• [Task item] Scan the lines below for the word "tables". Copy each line you find it in.

(Plain-text document sources)
________________________________________

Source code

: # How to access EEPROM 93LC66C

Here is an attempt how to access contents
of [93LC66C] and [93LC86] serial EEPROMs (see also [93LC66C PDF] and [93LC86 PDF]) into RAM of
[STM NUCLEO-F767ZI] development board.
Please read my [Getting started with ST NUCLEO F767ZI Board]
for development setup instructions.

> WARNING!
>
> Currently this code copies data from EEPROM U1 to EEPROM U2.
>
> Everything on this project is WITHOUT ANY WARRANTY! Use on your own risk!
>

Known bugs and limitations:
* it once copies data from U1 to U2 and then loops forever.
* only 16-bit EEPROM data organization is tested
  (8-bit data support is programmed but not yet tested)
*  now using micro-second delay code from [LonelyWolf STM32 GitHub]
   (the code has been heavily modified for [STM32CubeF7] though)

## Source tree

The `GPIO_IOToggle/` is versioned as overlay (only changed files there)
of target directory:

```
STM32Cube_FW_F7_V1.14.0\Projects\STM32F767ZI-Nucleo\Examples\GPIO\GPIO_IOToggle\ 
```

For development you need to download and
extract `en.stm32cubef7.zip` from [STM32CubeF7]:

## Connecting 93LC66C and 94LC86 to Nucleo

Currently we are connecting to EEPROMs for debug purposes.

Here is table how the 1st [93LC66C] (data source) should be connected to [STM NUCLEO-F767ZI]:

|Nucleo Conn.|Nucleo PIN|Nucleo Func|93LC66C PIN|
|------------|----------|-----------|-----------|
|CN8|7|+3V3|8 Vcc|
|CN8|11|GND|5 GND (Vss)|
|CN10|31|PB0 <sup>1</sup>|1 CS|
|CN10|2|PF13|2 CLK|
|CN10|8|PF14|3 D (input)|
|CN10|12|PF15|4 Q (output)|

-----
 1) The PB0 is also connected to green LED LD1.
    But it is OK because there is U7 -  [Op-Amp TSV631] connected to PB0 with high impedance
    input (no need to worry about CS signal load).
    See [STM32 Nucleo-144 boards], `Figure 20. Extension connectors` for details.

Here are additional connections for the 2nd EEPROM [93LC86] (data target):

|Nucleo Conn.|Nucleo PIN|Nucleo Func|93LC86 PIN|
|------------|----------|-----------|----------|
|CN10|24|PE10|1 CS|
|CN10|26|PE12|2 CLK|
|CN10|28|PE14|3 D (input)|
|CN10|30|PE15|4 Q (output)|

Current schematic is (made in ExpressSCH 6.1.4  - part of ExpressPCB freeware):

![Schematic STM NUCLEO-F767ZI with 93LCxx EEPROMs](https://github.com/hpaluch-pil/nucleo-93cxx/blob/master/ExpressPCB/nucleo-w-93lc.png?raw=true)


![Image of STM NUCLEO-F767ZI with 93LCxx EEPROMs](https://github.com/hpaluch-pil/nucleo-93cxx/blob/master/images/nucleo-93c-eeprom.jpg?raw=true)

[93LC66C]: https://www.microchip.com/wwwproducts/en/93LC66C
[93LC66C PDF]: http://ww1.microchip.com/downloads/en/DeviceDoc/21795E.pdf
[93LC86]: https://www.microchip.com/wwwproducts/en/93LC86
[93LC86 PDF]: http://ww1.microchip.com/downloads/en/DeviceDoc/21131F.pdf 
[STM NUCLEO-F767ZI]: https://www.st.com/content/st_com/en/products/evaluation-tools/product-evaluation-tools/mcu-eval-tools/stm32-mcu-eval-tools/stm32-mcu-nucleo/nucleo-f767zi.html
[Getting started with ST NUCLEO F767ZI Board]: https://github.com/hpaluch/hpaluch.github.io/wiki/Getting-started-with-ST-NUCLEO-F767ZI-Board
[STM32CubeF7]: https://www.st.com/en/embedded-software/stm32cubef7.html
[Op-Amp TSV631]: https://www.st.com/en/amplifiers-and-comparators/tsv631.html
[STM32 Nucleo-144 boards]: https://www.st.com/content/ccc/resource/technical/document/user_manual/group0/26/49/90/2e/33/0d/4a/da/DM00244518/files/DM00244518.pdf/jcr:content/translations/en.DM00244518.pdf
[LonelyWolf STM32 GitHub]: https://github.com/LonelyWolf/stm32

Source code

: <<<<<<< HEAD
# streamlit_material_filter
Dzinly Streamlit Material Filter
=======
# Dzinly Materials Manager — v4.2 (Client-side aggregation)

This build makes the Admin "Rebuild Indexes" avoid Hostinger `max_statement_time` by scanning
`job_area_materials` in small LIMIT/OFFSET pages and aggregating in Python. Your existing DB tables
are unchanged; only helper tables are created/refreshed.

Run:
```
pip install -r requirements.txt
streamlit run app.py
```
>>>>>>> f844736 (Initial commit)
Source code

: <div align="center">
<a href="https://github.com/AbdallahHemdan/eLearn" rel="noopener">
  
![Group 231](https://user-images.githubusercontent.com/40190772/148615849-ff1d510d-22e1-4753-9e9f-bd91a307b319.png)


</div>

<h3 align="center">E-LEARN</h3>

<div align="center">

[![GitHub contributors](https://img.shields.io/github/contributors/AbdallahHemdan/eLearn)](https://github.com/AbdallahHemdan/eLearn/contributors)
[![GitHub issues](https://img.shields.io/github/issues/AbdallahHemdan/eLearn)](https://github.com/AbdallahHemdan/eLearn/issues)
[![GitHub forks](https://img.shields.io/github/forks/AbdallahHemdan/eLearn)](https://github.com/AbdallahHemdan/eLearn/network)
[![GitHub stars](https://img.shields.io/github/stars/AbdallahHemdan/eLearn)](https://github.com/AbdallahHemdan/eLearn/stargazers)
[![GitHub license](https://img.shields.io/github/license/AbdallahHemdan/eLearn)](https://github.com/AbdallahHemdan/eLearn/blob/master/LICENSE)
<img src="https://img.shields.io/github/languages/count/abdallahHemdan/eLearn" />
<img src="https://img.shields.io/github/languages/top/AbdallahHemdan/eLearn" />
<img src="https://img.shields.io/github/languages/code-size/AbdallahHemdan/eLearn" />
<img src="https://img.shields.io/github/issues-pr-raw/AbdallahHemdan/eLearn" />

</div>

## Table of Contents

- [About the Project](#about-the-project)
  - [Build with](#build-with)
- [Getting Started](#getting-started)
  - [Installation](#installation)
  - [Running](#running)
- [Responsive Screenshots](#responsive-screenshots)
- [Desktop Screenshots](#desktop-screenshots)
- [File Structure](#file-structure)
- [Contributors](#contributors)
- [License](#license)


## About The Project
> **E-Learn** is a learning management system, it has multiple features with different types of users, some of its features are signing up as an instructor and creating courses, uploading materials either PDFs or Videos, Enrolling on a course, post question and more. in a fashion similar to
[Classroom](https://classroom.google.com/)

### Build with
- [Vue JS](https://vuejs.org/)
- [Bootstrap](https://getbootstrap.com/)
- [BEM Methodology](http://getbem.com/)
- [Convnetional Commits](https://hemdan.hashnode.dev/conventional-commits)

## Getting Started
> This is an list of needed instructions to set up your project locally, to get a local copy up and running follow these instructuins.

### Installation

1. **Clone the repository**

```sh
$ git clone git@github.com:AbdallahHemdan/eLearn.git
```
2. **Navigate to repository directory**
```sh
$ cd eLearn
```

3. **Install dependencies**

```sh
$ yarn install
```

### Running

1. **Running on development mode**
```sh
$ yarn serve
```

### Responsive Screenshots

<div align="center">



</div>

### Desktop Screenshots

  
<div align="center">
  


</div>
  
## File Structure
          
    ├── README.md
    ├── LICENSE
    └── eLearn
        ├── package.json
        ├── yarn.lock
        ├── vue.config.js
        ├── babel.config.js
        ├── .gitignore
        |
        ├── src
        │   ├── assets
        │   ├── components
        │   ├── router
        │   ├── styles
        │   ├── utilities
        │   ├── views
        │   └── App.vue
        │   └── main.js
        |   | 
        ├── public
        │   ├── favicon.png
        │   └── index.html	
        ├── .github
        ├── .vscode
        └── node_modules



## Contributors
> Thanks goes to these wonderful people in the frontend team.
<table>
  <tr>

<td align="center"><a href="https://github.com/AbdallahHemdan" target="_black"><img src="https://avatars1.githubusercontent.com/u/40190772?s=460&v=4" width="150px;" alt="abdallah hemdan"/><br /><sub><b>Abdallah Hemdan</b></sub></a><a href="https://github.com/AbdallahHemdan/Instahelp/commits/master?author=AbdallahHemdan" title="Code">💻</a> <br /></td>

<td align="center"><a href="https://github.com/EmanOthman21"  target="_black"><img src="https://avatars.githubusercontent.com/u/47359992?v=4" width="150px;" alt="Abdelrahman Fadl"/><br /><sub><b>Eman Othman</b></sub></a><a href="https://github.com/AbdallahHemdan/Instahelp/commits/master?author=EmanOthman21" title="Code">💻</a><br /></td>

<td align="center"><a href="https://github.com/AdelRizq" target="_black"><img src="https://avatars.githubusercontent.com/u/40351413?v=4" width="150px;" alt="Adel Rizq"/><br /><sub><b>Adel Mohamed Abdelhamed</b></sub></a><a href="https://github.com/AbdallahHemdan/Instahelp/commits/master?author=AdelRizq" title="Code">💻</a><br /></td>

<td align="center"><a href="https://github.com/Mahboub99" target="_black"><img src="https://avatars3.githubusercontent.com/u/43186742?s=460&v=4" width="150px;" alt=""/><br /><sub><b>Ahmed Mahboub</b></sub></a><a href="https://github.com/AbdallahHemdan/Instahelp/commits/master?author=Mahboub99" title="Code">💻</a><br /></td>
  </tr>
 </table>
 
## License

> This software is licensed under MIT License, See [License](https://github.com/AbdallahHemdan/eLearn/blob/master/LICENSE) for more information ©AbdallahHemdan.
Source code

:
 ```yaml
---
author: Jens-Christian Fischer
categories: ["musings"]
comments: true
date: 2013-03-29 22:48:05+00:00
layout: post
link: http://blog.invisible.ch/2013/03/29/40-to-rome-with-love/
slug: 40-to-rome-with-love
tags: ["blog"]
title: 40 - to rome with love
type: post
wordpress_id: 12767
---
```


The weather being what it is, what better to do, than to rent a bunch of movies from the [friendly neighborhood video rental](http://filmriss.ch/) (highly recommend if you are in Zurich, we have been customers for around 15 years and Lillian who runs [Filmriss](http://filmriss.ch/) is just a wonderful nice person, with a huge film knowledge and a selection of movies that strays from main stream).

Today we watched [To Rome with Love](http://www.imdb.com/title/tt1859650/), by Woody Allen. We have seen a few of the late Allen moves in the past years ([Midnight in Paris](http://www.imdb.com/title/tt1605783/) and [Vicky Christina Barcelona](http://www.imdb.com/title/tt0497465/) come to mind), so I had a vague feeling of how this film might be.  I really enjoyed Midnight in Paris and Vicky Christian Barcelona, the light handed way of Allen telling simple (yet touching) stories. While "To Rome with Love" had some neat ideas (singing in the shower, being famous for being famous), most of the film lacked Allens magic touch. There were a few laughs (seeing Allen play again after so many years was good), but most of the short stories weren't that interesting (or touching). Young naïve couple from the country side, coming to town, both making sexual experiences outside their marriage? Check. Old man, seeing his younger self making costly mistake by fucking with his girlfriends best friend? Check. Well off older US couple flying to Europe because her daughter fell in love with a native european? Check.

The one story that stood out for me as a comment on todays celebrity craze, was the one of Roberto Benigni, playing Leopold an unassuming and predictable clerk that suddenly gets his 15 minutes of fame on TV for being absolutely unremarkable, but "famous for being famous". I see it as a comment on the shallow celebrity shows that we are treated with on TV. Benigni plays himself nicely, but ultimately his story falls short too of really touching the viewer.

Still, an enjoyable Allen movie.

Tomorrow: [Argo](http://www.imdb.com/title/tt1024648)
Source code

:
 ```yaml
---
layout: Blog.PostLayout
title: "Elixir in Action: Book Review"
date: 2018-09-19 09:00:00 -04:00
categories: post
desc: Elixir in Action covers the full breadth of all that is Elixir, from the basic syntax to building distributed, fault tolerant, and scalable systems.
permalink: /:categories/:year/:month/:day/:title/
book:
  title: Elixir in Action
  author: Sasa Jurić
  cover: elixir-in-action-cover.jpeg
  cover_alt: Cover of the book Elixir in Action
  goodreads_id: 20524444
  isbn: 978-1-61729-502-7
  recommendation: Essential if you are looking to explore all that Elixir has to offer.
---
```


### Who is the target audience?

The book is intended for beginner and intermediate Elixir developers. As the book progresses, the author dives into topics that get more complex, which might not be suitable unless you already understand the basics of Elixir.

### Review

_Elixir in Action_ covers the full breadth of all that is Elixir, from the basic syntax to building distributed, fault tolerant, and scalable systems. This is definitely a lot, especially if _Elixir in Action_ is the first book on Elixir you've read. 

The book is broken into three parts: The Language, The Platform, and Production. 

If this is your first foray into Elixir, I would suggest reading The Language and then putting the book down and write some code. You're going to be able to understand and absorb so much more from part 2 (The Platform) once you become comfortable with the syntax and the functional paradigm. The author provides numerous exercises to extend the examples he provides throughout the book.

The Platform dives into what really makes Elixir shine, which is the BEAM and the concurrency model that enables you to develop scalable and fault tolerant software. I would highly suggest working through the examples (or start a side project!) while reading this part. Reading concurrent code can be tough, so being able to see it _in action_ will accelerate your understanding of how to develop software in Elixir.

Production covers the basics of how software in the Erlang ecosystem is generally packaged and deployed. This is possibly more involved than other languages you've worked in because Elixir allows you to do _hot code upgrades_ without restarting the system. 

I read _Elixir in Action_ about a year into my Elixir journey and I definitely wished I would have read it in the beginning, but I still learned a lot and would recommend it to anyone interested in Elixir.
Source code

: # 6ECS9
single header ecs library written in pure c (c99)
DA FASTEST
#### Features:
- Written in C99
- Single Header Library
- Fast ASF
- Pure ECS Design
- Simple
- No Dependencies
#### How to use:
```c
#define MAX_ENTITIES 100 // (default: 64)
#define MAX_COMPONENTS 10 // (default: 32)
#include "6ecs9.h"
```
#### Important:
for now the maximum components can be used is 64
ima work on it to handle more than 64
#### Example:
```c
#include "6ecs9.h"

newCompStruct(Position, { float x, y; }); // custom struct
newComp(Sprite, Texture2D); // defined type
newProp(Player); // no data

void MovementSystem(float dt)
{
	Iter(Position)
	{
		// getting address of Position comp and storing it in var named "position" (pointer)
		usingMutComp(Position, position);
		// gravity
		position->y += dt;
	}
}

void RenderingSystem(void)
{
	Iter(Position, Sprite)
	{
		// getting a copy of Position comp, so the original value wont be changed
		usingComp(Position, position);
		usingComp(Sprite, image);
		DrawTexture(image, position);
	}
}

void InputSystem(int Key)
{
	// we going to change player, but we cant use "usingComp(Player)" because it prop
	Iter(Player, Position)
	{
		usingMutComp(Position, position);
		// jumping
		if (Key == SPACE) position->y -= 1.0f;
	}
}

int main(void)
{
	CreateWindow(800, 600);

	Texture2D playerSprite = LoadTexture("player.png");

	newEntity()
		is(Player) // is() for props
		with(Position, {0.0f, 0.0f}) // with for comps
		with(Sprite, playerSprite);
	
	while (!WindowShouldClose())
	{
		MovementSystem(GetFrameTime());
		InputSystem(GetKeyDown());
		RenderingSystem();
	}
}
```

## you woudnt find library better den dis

________________________________________

• [The completed task]
`job_area_materials` in small LIMIT/OFFSET pages and aggregating in Python. Your existing DB tables
are unchanged; only helper tables are created/refreshed.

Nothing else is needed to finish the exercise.